In an X post, Alderoty shared the crypto firm’s response to the Senate Banking Committee’s RFI. He also thanked the Committee for the opportunity to respond to the RFI. The CLO remarked that his firm welcomes the chance to offer their unique perspective, given their over ten years of experience working with regulators globally and their hard-earned lessons from their SEC lawsuit.
As CoinGape earlier reported, the Senate Banking Committee had released the RFI following the release of the draft Crypto Market Structure Bill. The Request For Information asked questions regarding regulatory clarity and tailoring, investor protection, trading venues, market infrastructure, custody, illicit finance, banking, and innovation.
Ripple’s response was mainly to questions that focused on regulatory clarity. First was the question of whether the bill struck the right balance in allocating jurisdiction over digital assets between the SEC and CFTC.
The crypto firm remarked that the draft creates more ambiguity rather than clarity for the industry in its attempt to distinguish the SEC and CFTC’s authority over digital assets. In line with this, they asked for additional revisions to refine jurisdictional boundaries and achieve a balanced oversight framework.

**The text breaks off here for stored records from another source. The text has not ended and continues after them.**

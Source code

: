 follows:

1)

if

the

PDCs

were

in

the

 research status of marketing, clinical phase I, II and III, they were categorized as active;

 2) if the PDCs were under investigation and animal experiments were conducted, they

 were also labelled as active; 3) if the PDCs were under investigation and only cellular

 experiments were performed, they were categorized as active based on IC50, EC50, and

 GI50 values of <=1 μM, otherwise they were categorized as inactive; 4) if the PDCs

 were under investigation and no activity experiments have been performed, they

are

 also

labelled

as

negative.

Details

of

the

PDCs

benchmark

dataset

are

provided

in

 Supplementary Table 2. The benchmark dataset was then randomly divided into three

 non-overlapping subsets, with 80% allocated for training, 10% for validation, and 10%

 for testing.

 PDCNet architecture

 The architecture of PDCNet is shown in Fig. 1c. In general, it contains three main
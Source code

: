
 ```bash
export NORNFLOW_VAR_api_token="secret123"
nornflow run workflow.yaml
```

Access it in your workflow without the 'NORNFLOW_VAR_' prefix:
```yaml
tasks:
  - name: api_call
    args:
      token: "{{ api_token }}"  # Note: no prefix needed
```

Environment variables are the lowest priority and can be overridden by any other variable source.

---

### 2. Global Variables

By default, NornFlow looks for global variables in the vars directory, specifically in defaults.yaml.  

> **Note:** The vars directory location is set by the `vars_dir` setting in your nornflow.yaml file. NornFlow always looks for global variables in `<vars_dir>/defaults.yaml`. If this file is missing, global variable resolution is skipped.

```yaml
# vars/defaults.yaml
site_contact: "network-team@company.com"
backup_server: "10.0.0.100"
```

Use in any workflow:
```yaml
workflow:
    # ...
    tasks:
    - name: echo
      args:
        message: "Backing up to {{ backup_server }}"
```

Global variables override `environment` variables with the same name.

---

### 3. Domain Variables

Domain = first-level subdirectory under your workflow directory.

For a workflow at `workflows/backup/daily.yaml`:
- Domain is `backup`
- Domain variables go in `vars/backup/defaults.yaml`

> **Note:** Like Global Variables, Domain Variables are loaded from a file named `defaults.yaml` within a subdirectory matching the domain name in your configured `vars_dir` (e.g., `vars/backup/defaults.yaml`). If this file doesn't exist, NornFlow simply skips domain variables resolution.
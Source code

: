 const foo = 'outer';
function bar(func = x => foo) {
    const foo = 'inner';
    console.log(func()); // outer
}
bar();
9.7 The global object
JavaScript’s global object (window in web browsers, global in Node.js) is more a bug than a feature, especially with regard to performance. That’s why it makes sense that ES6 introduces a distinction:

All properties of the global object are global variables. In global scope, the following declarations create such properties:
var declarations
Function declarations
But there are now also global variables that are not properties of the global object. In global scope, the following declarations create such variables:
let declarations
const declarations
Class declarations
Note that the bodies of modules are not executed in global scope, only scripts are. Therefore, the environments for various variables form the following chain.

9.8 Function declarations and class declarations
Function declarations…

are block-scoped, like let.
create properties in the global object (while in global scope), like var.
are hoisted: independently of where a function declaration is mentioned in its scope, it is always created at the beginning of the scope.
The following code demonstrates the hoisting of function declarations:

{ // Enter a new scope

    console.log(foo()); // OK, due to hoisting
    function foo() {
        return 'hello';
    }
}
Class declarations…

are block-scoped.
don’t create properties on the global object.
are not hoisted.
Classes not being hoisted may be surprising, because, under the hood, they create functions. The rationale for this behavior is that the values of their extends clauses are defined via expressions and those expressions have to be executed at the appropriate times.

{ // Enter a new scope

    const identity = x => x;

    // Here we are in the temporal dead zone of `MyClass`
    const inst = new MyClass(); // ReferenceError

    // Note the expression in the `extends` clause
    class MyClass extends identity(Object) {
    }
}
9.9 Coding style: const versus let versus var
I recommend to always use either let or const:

Ripple opined that the Crypto Market Structure Bill shouldn’t rely on the concept of ancillary assets, as it could bring about regulatory overreach in some situations. The firm noted that there is no assurance that a different SEC leadership will faithfully apply this concept in a consistent and principled manner.
The RFI response noted that the concept of ancillary assets could subject major tokens that are operating on open and permissionless networks, including ETH, SOL, and XRP, to perpetual SEC oversight. This could happen even when transactions have no features of a securities offering.
Therefore, Ripple proposed that the draft bill should align with the CLARITY Act’s approach to digital asset classification to avoid regulatory fragmentation and market uncertainty. They also asked that the proposed legislation should take into account the decentralized nature of mature networks that no person or group of persons controls.
In answering the question of whether existing tokens should come under a new token classification framework, the firm stated that tokens that have existed for five or more years on permissionless, open networks should be presumptively excluded from securities regulation.
Possibly due to its XRP lawsuit against the SEC, Ripple is very apprehensive about the bill creating open-ended provisions that allow the Commission to bend the rules in its favor. For instance, regarding whether the Howey Test should apply to digital assets, the firm urged Congress to codify it, if it intends to do so, in a way that prevents misuse or manipulation by the SEC.
Alderoty and his firm are likely skeptical about future administrations, and not necessarily this current administration. The Ripple CLO had even commended the SEC Chair, Paul Atkins, for the regulatory shift under his tenure.
Meanwhile, regarding whether federal legislation should preempt certain state laws, the crypto firm opined that preemption is especially critical in areas like market structure, stablecoin issuance, custody standards, and token classification.